それでいてクライマックスにはショッキングな展開もあったし、観終わったあとは哀しくてせつない気持ちになる。半地下で暮らす家族のお父さん役の俳優さん(ソン・ガンホ)の芝居がうまくて、“感情が見える”んですよ。だから登場人物のなかでも彼に一番感情移入しちゃって、わたしも同じ立場だったら同じ行動に出るかもしれないなって思わされたし、いっそうつらくなりましたね。
ひと言でどんな映画なのか説明するのは難しいですが、コメディ感やサスペンス感もあるけど、誰もが家族のことを大切に思い、愛していて、最後に「家族」っていうワードが残る。
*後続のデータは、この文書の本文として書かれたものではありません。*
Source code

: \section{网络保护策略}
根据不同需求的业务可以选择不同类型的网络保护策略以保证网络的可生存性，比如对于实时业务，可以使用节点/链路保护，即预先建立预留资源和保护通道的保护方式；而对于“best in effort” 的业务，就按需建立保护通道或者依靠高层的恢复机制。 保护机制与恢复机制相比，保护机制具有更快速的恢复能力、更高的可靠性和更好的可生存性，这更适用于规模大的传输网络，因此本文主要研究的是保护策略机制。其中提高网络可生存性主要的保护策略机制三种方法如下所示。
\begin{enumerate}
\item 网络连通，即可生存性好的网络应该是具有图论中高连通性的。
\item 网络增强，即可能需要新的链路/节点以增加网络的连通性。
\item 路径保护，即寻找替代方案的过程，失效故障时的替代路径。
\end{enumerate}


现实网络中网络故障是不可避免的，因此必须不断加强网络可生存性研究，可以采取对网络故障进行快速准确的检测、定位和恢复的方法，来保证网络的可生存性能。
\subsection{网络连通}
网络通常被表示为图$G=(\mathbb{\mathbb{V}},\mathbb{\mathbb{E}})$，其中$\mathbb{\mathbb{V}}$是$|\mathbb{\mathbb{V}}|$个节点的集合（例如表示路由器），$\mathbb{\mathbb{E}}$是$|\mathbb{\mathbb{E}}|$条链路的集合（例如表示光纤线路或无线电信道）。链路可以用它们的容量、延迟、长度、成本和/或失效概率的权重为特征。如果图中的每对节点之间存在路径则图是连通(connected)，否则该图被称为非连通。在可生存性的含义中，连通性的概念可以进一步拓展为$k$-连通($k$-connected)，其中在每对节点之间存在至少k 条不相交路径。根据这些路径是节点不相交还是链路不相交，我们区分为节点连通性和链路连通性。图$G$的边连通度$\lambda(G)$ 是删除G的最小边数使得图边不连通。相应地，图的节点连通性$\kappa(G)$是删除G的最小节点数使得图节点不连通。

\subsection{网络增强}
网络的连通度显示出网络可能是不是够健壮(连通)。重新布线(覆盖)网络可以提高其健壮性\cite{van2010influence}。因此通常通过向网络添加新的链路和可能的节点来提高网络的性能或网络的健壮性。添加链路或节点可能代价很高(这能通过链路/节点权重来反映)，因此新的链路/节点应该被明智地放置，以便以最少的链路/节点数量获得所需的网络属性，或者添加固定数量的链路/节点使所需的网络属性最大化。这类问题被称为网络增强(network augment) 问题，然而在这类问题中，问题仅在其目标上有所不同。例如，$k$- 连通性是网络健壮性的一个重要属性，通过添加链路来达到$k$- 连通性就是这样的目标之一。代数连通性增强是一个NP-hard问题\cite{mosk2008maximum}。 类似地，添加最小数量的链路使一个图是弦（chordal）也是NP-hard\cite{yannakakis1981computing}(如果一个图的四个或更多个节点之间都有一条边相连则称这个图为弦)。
だからわたしにとっては、せつない「家族の映画」でした。
ちなみに、映画の中でポイントになっている“ウソ”なんですが、わたしは人をだますのが苦手で、すぐバレちゃうんです。よく「顔に出てるよ」って言われるから、相当わかりやすいんでしょうね…。もちろんふざけてついたウソばかりで、真剣にウソをつこうって思う場面なんてそうそうないんですけど(笑)。でも、わたしも役者なので、本気になったら案外バレずにみんなをだませるかもしれませんよ…!(笑)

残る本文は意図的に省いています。